- [Records]:
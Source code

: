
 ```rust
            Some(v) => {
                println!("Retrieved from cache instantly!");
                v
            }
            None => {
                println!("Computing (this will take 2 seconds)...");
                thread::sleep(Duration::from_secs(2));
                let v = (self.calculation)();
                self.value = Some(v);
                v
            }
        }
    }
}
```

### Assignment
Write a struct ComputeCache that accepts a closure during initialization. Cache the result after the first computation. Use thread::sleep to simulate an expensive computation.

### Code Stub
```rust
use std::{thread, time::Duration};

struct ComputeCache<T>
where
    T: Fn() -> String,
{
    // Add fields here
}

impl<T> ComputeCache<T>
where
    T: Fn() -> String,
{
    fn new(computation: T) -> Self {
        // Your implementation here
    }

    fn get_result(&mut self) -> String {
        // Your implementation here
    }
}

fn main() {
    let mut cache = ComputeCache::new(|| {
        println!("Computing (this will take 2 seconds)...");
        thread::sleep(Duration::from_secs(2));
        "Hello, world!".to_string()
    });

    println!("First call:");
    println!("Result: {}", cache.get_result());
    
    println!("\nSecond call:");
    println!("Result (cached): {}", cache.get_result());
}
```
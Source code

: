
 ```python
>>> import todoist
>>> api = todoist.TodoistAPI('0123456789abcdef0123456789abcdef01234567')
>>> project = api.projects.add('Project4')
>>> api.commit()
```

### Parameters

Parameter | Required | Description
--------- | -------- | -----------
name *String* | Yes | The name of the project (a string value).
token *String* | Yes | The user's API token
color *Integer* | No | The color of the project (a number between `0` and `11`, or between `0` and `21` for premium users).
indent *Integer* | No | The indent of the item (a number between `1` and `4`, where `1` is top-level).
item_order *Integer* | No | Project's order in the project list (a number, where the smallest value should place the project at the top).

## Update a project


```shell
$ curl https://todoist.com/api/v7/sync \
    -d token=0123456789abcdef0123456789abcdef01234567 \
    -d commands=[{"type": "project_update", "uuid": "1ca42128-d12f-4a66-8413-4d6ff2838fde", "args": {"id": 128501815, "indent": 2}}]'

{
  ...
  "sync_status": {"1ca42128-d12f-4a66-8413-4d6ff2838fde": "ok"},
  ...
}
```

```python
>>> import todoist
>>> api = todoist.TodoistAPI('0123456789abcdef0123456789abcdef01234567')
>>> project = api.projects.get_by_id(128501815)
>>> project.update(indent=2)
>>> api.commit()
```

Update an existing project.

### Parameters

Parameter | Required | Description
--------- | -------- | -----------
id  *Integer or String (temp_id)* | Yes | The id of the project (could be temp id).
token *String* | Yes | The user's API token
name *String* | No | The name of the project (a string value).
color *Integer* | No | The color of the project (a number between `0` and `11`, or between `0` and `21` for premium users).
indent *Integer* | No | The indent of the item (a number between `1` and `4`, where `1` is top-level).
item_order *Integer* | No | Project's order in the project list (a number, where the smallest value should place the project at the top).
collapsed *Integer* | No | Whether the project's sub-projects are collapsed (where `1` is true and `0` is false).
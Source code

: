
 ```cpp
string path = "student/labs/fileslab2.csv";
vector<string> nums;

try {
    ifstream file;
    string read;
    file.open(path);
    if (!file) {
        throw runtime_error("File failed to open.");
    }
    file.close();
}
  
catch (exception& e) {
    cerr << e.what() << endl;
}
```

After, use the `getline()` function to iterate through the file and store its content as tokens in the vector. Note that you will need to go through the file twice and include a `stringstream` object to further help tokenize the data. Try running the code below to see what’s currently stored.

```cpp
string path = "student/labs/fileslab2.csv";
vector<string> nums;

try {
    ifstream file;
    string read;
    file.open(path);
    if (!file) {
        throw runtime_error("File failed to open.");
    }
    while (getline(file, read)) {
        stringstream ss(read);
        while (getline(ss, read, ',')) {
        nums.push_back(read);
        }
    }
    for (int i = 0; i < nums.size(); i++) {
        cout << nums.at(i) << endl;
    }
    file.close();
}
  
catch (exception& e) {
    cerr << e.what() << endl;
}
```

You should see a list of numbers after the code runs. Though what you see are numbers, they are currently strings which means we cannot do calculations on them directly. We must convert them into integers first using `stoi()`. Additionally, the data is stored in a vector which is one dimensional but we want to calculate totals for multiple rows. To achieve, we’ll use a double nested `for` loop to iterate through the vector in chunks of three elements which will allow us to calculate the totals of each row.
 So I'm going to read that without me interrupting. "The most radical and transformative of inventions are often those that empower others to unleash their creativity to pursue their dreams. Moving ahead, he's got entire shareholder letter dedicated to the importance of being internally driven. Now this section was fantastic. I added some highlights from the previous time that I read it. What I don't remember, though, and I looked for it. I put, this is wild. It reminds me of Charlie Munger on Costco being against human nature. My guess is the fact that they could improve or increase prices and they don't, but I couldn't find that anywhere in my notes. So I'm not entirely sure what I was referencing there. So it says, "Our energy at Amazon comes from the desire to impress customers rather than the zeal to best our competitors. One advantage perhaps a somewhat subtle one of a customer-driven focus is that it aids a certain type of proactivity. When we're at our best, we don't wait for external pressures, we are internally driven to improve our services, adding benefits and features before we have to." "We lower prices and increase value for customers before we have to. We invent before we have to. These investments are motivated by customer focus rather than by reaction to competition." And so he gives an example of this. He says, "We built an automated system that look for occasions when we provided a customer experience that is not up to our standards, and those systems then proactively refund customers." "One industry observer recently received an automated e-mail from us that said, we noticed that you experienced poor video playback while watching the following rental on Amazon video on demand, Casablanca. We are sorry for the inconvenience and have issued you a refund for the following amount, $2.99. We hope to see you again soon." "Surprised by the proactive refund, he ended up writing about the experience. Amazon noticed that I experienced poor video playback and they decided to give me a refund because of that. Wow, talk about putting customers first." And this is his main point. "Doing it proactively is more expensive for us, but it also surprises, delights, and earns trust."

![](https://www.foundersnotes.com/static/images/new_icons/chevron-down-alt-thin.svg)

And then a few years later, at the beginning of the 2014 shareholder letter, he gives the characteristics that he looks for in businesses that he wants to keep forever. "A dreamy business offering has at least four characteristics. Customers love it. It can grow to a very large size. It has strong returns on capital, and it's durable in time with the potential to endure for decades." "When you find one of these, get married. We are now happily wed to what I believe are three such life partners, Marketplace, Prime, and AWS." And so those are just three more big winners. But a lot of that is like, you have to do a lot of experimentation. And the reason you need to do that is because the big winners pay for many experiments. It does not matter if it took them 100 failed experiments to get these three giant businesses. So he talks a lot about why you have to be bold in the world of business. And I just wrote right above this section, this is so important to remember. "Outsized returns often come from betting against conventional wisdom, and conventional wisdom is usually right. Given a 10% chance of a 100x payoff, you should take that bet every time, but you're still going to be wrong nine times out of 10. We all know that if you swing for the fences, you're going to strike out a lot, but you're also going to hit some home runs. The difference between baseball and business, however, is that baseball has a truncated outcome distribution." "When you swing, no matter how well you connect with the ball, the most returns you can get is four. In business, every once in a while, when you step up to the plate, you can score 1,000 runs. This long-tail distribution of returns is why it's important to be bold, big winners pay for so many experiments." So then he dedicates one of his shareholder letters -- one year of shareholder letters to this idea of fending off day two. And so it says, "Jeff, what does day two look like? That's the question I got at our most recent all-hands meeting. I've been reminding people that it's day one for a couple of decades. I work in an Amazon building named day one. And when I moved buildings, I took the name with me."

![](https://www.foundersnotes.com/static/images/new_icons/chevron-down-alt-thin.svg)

- [Exercise]:
In the records above, find the lines holding "computation". Copy each one.

- [Solution to this task]:
Write a struct ComputeCache that accepts a closure during initialization. Cache the result after the first computation. Use thread::sleep to simulate an expensive computation.
    fn new(computation: T) -> Self {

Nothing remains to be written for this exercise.